James and Molesley provide a bit of comedic relief during a competition, which Jimmy is sure he’ll win: a test of strength test involving a mallet and a bell. Of course, once he fails, James claims, “It’s not fair weighted,” but once Baxter talks a nervous Molesley into trying it out, he wins! Hahahaha. The best. Take that, JIMMY.
Barrow antagonizes Baxter, claiming she’s not really trying to deliver on her end of the gossip bargain, and a lovestruck Molesley steps in to rescue her! Cute! Baxter still looks nervous, though, casting a worried glance back over her shoulder.
Taking Mason’s advice, Daisy comes back just in time to say goodbye to Alfred. He admits he’s been a bit blind—saying that maybe he didn’t “see” Daisy before. But she’s pretty much done with this whole dance, and tells him it’s time for them both to move on. This is the most mature conversation any of the junior kitchen staff has EVER had. I’m amazed! And so is Patmore, who tearfully tells Daisy she’s as proud of her as she would be of her own daughter. * sniffle *
And now it’s time for Blake to formally pursue Mary! He tells her he can’t think of anyone but her, and he’s as good at making romantic speeches as Gillingham is. Ut-oh! But she’s still not ready—even if it seems like she might be more attached to Charles: “Rather than add to the list of men I’ve disappointed, it might be kinder now to let you off the hook.” However, Blake says he won’t leave without putting up a fight. Good lord, she is popular this season, isn’t she?
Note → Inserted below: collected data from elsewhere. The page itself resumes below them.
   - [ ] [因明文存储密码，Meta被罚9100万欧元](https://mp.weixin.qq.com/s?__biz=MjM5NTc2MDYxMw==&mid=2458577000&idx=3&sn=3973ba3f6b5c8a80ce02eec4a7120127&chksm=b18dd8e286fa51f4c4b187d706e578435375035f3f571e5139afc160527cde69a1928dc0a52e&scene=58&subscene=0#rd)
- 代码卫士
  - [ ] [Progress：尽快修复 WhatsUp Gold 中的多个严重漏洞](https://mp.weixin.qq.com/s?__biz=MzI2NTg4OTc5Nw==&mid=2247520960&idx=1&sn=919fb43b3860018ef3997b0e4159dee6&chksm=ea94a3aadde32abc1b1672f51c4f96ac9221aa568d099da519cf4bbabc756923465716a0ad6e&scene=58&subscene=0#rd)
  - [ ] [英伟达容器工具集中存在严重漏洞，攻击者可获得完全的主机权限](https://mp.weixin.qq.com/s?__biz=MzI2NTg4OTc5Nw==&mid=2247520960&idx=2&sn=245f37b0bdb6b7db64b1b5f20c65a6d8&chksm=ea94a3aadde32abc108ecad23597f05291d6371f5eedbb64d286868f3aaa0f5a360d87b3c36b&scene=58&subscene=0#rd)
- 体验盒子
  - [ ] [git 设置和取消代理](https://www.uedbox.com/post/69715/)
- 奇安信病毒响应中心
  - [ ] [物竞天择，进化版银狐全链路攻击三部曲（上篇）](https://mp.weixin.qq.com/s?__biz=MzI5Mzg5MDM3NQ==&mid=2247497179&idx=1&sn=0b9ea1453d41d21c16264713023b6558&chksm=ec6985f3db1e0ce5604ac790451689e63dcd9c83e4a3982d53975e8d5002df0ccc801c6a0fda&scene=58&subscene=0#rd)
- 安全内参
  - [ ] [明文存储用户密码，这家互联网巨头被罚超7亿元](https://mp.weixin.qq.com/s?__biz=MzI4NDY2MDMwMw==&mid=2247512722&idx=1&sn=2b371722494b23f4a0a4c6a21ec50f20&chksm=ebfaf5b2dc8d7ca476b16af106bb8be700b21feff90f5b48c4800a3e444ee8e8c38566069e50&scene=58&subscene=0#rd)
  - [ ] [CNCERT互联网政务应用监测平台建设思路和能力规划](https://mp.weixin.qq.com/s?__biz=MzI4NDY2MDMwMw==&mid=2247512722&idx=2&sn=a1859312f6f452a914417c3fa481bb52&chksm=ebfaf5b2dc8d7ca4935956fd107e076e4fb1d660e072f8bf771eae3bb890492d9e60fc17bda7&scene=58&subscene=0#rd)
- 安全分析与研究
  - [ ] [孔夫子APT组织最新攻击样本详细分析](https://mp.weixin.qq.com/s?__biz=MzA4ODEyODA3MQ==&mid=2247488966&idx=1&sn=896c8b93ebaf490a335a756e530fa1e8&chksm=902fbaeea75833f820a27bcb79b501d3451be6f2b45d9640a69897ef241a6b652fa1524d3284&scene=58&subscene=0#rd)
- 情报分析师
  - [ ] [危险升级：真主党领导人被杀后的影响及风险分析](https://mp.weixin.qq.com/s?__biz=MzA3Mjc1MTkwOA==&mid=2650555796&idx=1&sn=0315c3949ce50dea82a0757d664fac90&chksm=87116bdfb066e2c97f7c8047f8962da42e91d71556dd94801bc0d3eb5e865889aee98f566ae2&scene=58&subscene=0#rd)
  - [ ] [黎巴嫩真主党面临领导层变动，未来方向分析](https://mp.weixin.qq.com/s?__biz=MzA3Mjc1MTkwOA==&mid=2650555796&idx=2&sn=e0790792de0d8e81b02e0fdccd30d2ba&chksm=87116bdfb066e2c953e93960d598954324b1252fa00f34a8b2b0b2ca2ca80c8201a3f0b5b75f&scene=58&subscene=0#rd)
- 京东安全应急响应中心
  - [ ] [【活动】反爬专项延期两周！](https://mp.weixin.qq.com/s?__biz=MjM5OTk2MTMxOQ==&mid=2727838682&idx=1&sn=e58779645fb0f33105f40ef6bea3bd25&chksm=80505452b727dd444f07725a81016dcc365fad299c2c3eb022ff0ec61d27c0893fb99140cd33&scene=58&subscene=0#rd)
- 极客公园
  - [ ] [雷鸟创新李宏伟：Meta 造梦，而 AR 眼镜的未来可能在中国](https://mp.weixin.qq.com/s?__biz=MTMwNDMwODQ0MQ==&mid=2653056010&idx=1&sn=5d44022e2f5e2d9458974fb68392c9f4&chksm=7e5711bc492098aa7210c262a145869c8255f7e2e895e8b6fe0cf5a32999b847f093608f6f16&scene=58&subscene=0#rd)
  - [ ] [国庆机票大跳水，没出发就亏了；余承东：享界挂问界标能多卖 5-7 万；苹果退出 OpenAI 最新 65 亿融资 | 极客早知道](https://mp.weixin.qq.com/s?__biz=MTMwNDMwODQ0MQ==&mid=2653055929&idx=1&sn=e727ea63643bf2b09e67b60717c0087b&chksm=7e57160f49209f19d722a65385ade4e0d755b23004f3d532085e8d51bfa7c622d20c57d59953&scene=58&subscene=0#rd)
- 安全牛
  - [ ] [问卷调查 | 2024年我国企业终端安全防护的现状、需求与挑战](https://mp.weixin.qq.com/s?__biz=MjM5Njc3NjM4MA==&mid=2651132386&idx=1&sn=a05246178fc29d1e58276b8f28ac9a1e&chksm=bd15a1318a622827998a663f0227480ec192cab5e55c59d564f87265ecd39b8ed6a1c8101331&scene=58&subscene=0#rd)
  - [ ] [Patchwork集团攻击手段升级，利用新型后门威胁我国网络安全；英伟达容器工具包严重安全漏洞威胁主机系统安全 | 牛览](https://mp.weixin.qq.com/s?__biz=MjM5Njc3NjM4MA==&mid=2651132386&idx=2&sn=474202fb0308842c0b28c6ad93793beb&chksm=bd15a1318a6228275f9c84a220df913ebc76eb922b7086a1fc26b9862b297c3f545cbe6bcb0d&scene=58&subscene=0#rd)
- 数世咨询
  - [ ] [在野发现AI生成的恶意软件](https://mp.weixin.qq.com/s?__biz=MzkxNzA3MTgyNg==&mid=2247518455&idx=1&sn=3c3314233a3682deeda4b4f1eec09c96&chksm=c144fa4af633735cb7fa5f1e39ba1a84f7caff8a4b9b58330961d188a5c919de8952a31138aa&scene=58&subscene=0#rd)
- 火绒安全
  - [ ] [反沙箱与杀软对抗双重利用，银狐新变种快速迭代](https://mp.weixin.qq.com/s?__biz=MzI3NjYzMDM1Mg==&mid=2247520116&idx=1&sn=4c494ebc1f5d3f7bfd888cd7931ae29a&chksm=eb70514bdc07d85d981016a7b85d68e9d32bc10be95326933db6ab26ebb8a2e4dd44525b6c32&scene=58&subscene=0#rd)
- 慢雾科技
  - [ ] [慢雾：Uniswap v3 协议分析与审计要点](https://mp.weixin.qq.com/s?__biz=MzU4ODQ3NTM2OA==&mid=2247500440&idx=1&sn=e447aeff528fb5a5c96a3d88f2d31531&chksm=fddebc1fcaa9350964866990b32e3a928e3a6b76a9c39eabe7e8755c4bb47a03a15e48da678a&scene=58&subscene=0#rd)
The episode ends with a champagne toast, all the women tilting their heads curiously over Mary’s “desire,” and Robert looking confused.
Oh man! So much to wrap up in next week’s Season 4 finale! Will Edith leave on her trip and give up the baby? Which suitor will Mary choose? Will Rose talk Jack into changing his mind and elope? And what will happen to Bates now that Green is dead?!?!? A week is too long to wait to find out.
Patmore, to Ivy (re: not wanting to marry someone she doesn’t love): “You’re a very optimistic generation, I’ll give you that.”
The Dowager, re: Lord Gillingham: “He’s the most unconvincing fiancé I’ve ever come across.”
Carson’s reply to James about the bazaar:
James: “Do we get paid extra?”
Carson: “No but if you play your cards right, you’ll avoid a clip behind the ear.”
Most heartbreaking lines:
Jack to Mary: “I wouldn’t give in if we lived in even a slightly better world.”
Edith to Violet: “Sometimes I feel that God doesn’t want me to be happy.”